◆ Problem description ◆
Transcribe each record precisely; images stay out.

◆ Saved data entries ◆
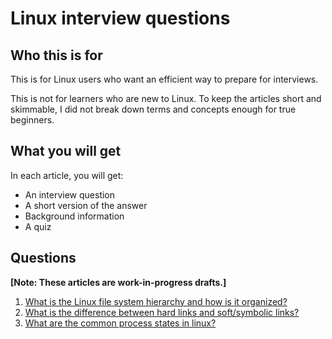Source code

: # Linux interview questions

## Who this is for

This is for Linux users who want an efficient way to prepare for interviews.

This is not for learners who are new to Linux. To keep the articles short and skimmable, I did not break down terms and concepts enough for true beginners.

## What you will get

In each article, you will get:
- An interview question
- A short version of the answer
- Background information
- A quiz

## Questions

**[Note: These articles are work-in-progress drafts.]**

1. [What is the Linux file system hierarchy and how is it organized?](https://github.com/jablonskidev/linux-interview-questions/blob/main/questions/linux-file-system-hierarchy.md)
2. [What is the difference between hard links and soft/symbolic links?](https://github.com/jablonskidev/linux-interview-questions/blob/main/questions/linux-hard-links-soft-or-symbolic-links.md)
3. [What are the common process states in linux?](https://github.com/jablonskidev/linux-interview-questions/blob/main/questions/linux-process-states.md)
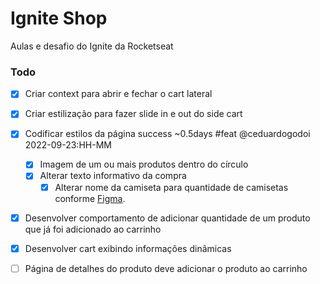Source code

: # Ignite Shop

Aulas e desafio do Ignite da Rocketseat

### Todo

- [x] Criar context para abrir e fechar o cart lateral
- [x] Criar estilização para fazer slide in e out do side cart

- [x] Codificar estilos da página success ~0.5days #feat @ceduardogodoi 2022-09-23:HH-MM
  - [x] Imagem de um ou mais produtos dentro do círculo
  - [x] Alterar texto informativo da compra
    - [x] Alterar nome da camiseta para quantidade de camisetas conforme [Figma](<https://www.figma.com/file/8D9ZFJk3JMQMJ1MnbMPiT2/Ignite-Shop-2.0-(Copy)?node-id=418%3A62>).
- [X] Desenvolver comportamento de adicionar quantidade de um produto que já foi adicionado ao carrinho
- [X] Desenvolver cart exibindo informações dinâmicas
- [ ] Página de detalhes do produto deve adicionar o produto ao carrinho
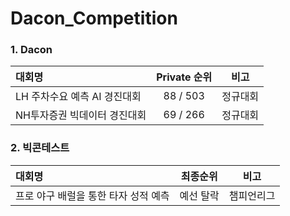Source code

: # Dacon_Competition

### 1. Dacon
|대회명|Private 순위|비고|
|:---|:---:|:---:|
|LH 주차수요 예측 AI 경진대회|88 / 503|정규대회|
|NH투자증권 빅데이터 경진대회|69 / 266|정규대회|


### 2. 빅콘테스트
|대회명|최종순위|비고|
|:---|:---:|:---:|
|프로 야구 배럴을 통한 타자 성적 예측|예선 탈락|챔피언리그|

◆ Solution to this exercise ◆
Source code

: # Linux interview questions

## Who this is for

This is for Linux users who want an efficient way to prepare for interviews.

This is not for learners who are new to Linux. To keep the articles short and skimmable, I did not break down terms and concepts enough for true beginners.

## What you will get

In each article, you will get:
- An interview question
- A short version of the answer
- Background information
- A quiz

## Questions

**[Note: These articles are work-in-progress drafts.]**

1. [What is the Linux file system hierarchy and how is it organized?](https://github.com/jablonskidev/linux-interview-questions/blob/main/questions/linux-file-system-hierarchy.md)
2. [What is the difference between hard links and soft/symbolic links?](https://github.com/jablonskidev/linux-interview-questions/blob/main/questions/linux-hard-links-soft-or-symbolic-links.md)
3. [What are the common process states in linux?](https://github.com/jablonskidev/linux-interview-questions/blob/main/questions/linux-process-states.md)
Source code

: # Ignite Shop

Aulas e desafio do Ignite da Rocketseat

### Todo

- [x] Criar context para abrir e fechar o cart lateral
- [x] Criar estilização para fazer slide in e out do side cart

- [x] Codificar estilos da página success ~0.5days #feat @ceduardogodoi 2022-09-23:HH-MM
  - [x] Imagem de um ou mais produtos dentro do círculo
  - [x] Alterar texto informativo da compra
    - [x] Alterar nome da camiseta para quantidade de camisetas conforme [Figma](<https://www.figma.com/file/8D9ZFJk3JMQMJ1MnbMPiT2/Ignite-Shop-2.0-(Copy)?node-id=418%3A62>).
- [X] Desenvolver comportamento de adicionar quantidade de um produto que já foi adicionado ao carrinho
- [X] Desenvolver cart exibindo informações dinâmicas
- [ ] Página de detalhes do produto deve adicionar o produto ao carrinho
Source code

: # Dacon_Competition

### 1. Dacon
|대회명|Private 순위|비고|
|:---|:---:|:---:|
|LH 주차수요 예측 AI 경진대회|88 / 503|정규대회|
|NH투자증권 빅데이터 경진대회|69 / 266|정규대회|


### 2. 빅콘테스트
|대회명|최종순위|비고|
|:---|:---:|:---:|
|프로 야구 배럴을 통한 타자 성적 예측|예선 탈락|챔피언리그|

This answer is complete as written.